Software business models also afford downside protection

The potential for such efficient value creation (and the rapid natural deleveraging that follows) allows loans to be structured at comparatively low LTV ratios. Not only that, the downside protection that this gives investors is augmented by other factors. The underlying businesses tend to be quite recession resilient. Accounting systems and marketing automation platforms, for example, are typically mission-critical. Even in economic downturns, companies don’t get rid of their core software subscriptions.

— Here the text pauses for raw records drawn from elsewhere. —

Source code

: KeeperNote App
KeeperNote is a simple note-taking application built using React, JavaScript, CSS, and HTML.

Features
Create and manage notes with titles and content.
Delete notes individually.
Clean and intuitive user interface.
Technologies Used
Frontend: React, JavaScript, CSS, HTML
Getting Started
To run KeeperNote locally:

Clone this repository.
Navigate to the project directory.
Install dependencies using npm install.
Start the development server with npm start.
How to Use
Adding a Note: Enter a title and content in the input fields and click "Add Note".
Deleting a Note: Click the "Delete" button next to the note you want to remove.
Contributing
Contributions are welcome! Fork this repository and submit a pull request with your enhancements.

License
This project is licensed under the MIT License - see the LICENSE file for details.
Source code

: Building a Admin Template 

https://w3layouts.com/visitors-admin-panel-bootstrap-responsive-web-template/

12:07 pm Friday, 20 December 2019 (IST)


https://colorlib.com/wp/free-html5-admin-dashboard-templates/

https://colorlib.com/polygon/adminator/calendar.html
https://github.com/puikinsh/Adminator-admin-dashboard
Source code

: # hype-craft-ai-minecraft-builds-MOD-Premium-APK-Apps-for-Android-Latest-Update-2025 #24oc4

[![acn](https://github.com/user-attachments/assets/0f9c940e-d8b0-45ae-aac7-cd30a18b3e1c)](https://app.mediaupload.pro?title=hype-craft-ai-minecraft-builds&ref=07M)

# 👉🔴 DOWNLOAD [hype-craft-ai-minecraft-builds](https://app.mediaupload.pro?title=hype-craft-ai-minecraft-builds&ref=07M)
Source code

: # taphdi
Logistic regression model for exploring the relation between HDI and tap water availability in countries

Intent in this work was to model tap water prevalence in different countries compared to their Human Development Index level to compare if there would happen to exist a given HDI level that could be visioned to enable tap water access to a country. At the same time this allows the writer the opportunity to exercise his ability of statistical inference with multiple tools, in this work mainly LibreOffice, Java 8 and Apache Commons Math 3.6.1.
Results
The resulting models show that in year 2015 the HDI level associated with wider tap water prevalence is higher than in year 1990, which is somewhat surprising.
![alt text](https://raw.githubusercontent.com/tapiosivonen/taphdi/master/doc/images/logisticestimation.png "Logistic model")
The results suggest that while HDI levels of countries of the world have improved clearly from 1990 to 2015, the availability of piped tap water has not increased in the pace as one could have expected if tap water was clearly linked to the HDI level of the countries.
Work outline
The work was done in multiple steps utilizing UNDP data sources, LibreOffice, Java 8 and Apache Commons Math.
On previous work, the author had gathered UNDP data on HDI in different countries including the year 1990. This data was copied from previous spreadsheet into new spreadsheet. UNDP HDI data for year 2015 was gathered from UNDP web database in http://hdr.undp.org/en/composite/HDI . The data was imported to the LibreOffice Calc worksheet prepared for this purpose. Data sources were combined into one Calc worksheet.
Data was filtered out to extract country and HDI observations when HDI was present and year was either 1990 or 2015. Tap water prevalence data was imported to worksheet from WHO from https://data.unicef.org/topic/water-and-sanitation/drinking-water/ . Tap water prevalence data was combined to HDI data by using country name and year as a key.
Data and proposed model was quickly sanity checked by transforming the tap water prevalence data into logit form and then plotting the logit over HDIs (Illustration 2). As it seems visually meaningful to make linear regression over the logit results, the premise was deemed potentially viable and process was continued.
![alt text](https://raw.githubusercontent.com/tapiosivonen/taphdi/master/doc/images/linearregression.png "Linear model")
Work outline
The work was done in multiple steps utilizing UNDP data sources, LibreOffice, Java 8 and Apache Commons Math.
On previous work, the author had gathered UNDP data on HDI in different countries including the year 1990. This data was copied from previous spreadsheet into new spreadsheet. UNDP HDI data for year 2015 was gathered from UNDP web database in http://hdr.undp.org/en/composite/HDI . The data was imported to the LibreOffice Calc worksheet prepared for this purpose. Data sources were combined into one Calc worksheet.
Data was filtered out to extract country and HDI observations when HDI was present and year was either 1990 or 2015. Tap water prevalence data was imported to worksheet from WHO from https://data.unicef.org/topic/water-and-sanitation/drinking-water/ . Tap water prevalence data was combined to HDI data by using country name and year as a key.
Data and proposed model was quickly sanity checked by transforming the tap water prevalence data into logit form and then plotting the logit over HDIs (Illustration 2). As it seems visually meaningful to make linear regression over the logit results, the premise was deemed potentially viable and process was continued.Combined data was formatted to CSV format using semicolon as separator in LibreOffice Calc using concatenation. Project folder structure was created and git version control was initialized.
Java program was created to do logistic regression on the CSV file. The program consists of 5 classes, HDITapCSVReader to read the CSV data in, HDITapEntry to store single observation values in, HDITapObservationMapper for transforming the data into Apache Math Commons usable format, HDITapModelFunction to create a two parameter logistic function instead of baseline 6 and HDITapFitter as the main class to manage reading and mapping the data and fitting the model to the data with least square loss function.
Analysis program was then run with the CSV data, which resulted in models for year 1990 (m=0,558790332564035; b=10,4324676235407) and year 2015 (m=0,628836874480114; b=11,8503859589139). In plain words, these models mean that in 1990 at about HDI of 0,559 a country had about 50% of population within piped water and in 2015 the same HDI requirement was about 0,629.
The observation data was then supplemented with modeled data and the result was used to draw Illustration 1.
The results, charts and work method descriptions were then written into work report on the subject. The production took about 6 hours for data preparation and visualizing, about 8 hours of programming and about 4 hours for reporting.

In addition, the sales function in a SaaS company is a growth driver, which affords its managers a degree of cost control that doesn’t exist in other business models. If a traditional business generates the same sales in consecutive years, it will report 0 percent growth. Conversely, a SaaS company that reports equivalent unit sales in years one and two has doubled in size. If it doesn’t generate any sales at all, it will report flat year-over-year revenues. 

This is a very powerful revenue model, and that power is amplified by the ease with which customers can adopt and implement SaaS software solutions compared to on-premises products. Although software companies have never been subject to the same capacity constraints that manufacturing businesses operate under, SaaS models affords them even greater potential for growth. 

While the upside benefits of this model are obvious, it also offers an underwriter substantial downside protection. Specifically, sales spending can be cut significantly without really affecting the current revenue base. If business conditions merit it, there is flexibility to cut costs within the business and to harvest the existing cash flow stream, implying much greater coverage for debt than the reported P&L might suggest.

Stakeholder alignment is also important. Loans should be underwritten against realistic risk appraisals, and an understanding of the support that the company’s equity sponsors can provide. Managing shareholder relationships so that support is given when needed can be a critical element in a lender’s risk management process.

Properly structured and managed, venture debt therefore combines a number of attractive characteristics for lenders. The structural characteristics of the origination and underwriting processes form a constructive basis for pricing and other terms. Moreover, many of the potential borrowers have business models that, while not conforming to traditional underwriting characteristics, are tremendously well suited to support debt.

Higher yields reflect structural differences between venture debt and other corporate lending 

Venture lending can generate higher yields than other classes of corporate debt. But it is a mistake to think of the yield purely in terms of the risk of the underlying credit. The link between risk and yield is much less mechanical in venture debt than in other credit markets, and many other factors influence pricing and returns. The result is that a properly constructed venture debt portfolio can provide investors attractive returns relative to underlying risk and offer an important source of diversification within an income mandate.